Elle s’excusait de le déranger et de lui demander un service, qu’elle regrettait de solliciter par une voie aussi peu discrète que le téléphone.
Voici ce qu’elle attendait de lui: ayant au cours d’un récent voyage en Suisse, souffert de difficultés rencontrées à la frontière, elle espérait qu’il voudrait bien lui envoyer, vers l’époque fixée pour son retour, un télégramme la réclamant à Paris où sa présence serait indispensable pour la répétition d’une pièce—imaginaire—dont il serait, lui, l’auteur, et elle «la principale interprète»...
BOULEVARD SAINT-GERMAIN
Sans trop savoir pourquoi il avait dit oui, mais il avait senti quelque chose de louche dans cette démarche, et de suite il avait voulu rendre compte de cet incident à une autorité compétente.
Il se rendit chez le commissaire de son quartier, qui le renvoya au district; le district à l’administration centrale qui, en fin de compte, l’expédia à tous les diables.
Dégoûté de ce que personne ne voulait l’entendre, et se rendant compte qu’on commençait à le regarder de travers, il était rentré chez lui, et c’était grâce à la visite fortuite d’un ami qu’il avait été aiguillé sur le boulevard Saint-Germain.
Il fut reçu par le chef des services qui s’intéressa tout particulièrement à sa déclaration.
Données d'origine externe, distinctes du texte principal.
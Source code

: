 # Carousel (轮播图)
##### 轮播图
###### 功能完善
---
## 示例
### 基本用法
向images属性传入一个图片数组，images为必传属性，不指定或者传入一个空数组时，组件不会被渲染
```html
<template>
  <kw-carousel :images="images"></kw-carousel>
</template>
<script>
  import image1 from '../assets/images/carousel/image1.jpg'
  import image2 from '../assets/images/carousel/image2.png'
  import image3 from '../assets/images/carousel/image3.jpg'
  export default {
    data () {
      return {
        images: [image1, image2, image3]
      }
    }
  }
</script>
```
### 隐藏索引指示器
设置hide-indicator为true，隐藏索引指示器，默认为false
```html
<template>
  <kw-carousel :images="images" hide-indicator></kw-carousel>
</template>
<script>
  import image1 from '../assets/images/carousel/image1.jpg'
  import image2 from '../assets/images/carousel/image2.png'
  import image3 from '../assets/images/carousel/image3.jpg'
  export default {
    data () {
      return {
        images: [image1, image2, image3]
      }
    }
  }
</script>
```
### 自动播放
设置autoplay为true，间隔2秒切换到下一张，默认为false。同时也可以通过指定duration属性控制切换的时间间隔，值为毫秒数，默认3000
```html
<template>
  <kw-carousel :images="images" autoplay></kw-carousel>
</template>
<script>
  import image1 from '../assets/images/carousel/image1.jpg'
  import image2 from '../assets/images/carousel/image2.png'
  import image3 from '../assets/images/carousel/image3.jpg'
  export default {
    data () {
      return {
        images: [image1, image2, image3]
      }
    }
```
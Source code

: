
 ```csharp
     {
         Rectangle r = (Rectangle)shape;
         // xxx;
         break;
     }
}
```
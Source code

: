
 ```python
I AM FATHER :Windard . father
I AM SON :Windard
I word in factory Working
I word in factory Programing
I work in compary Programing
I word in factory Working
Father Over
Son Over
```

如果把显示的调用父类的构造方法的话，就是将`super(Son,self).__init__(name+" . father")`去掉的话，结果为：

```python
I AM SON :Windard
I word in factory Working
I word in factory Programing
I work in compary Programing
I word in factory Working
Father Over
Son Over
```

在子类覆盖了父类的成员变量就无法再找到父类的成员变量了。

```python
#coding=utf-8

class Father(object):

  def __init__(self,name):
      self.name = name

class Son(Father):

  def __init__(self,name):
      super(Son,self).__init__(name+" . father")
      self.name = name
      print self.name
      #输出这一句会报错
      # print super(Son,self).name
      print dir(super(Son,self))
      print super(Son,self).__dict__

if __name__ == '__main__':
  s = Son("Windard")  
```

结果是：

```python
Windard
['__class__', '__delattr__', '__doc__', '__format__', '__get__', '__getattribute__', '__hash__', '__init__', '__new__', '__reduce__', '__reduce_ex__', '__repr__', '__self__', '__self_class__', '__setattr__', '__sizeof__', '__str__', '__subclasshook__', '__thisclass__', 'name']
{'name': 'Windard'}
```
L’affaire que le visiteur lui signalait était importante: la femme dont il s’agissait—Marussia—attirait depuis un certain temps l’attention du S.C.R. par ses voyages et ses allures mystérieuses.
LA BELLE SUSPECTE
Blonde, jolie, mais de cette beauté un peu forcée qui n’est pas sans charmes, elle se disait veuve et Polonaise.